→ WHAT YOU NEED TO DO: Repeat the listing word for word, but skip any pictures.

→ DATA RECORDS:

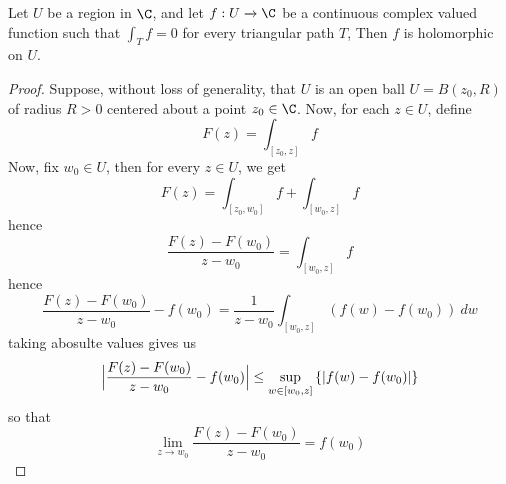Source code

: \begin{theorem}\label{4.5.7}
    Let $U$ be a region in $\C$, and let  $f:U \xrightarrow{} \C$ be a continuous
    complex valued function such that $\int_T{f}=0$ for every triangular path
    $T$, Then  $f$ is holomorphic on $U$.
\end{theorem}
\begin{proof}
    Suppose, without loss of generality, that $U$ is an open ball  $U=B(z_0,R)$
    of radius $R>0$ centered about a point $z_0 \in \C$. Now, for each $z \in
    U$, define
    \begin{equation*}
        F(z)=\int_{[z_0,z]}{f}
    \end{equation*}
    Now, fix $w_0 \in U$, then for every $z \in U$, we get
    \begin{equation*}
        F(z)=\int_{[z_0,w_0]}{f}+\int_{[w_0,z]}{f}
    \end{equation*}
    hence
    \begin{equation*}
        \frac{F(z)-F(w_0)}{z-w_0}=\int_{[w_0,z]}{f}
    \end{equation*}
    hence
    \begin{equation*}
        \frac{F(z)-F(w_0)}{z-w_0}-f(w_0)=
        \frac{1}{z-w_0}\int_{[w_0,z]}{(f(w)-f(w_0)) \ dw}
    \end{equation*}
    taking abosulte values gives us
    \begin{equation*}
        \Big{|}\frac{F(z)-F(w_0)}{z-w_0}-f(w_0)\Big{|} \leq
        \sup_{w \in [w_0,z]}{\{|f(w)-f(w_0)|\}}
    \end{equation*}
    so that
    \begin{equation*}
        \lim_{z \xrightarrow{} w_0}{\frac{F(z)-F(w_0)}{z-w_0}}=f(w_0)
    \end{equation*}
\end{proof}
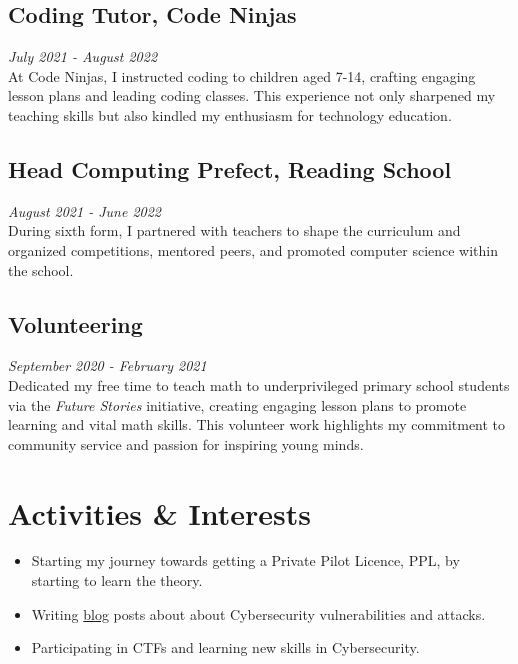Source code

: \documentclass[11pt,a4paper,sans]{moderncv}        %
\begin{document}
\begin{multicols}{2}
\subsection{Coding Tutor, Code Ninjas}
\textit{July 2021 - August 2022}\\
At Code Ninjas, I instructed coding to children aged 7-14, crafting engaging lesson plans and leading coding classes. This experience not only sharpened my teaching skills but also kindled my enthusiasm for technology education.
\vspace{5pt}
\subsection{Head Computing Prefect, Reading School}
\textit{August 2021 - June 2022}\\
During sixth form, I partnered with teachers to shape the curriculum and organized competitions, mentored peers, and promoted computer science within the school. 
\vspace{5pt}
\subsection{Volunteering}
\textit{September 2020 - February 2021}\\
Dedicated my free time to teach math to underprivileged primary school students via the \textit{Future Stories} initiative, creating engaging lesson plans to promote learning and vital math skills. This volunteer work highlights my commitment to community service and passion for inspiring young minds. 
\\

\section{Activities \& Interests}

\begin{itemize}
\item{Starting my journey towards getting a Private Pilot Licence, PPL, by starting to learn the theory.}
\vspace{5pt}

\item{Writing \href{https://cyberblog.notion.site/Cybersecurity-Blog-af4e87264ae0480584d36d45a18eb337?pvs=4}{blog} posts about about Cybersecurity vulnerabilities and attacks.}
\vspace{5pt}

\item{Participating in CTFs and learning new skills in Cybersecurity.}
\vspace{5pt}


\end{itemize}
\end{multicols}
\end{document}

→ TASK ANSWER:
Source code

: \begin{theorem}\label{4.5.7}
    Let $U$ be a region in $\C$, and let  $f:U \xrightarrow{} \C$ be a continuous
    complex valued function such that $\int_T{f}=0$ for every triangular path
    $T$, Then  $f$ is holomorphic on $U$.
\end{theorem}
\begin{proof}
    Suppose, without loss of generality, that $U$ is an open ball  $U=B(z_0,R)$
    of radius $R>0$ centered about a point $z_0 \in \C$. Now, for each $z \in
    U$, define
    \begin{equation*}
        F(z)=\int_{[z_0,z]}{f}
    \end{equation*}
    Now, fix $w_0 \in U$, then for every $z \in U$, we get
    \begin{equation*}
        F(z)=\int_{[z_0,w_0]}{f}+\int_{[w_0,z]}{f}
    \end{equation*}
    hence
    \begin{equation*}
        \frac{F(z)-F(w_0)}{z-w_0}=\int_{[w_0,z]}{f}
    \end{equation*}
    hence
    \begin{equation*}
        \frac{F(z)-F(w_0)}{z-w_0}-f(w_0)=
        \frac{1}{z-w_0}\int_{[w_0,z]}{(f(w)-f(w_0)) \ dw}
    \end{equation*}
    taking abosulte values gives us
    \begin{equation*}
        \Big{|}\frac{F(z)-F(w_0)}{z-w_0}-f(w_0)\Big{|} \leq
        \sup_{w \in [w_0,z]}{\{|f(w)-f(w_0)|\}}
    \end{equation*}
    so that
    \begin{equation*}
        \lim_{z \xrightarrow{} w_0}{\frac{F(z)-F(w_0)}{z-w_0}}=f(w_0)
    \end{equation*}
\end{proof}
Source code

: \documentclass[11pt,a4paper,sans]{moderncv}        %
\begin{document}
\begin{multicols}{2}
\subsection{Coding Tutor, Code Ninjas}
\textit{July 2021 - August 2022}\\
At Code Ninjas, I instructed coding to children aged 7-14, crafting engaging lesson plans and leading coding classes. This experience not only sharpened my teaching skills but also kindled my enthusiasm for technology education.
\vspace{5pt}
\subsection{Head Computing Prefect, Reading School}
\textit{August 2021 - June 2022}\\
During sixth form, I partnered with teachers to shape the curriculum and organized competitions, mentored peers, and promoted computer science within the school. 
\vspace{5pt}
\subsection{Volunteering}
\textit{September 2020 - February 2021}\\
Dedicated my free time to teach math to underprivileged primary school students via the \textit{Future Stories} initiative, creating engaging lesson plans to promote learning and vital math skills. This volunteer work highlights my commitment to community service and passion for inspiring young minds. 
\\

\section{Activities \& Interests}

\begin{itemize}
\item{Starting my journey towards getting a Private Pilot Licence, PPL, by starting to learn the theory.}
\vspace{5pt}

\item{Writing \href{https://cyberblog.notion.site/Cybersecurity-Blog-af4e87264ae0480584d36d45a18eb337?pvs=4}{blog} posts about about Cybersecurity vulnerabilities and attacks.}
\vspace{5pt}

\item{Participating in CTFs and learning new skills in Cybersecurity.}
\vspace{5pt}


\end{itemize}
\end{multicols}
\end{document}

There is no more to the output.